TASK BRIEF: Scan the entries below for the word "github". Copy each line that has it.

PROVIDED ENTRIES:
== == ==

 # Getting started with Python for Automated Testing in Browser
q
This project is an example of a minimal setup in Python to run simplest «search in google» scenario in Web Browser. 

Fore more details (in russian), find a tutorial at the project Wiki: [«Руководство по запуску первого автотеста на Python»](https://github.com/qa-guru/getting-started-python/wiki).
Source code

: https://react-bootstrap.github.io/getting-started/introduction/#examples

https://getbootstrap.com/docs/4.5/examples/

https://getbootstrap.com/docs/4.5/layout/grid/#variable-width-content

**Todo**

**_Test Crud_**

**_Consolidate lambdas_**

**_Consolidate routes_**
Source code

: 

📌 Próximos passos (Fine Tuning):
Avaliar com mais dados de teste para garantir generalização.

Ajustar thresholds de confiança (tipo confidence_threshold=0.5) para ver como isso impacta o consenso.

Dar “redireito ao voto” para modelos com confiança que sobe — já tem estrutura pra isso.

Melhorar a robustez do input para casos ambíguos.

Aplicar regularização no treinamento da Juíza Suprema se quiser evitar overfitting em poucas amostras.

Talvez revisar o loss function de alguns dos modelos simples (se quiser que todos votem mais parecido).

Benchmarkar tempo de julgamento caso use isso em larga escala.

== == ==

EXPECTED OUTPUT:
Fore more details (in russian), find a tutorial at the project Wiki: [«Руководство по запуску первого автотеста на Python»](https://github.com/qa-guru/getting-started-python/wiki).
: https://react-bootstrap.github.io/getting-started/introduction/#examples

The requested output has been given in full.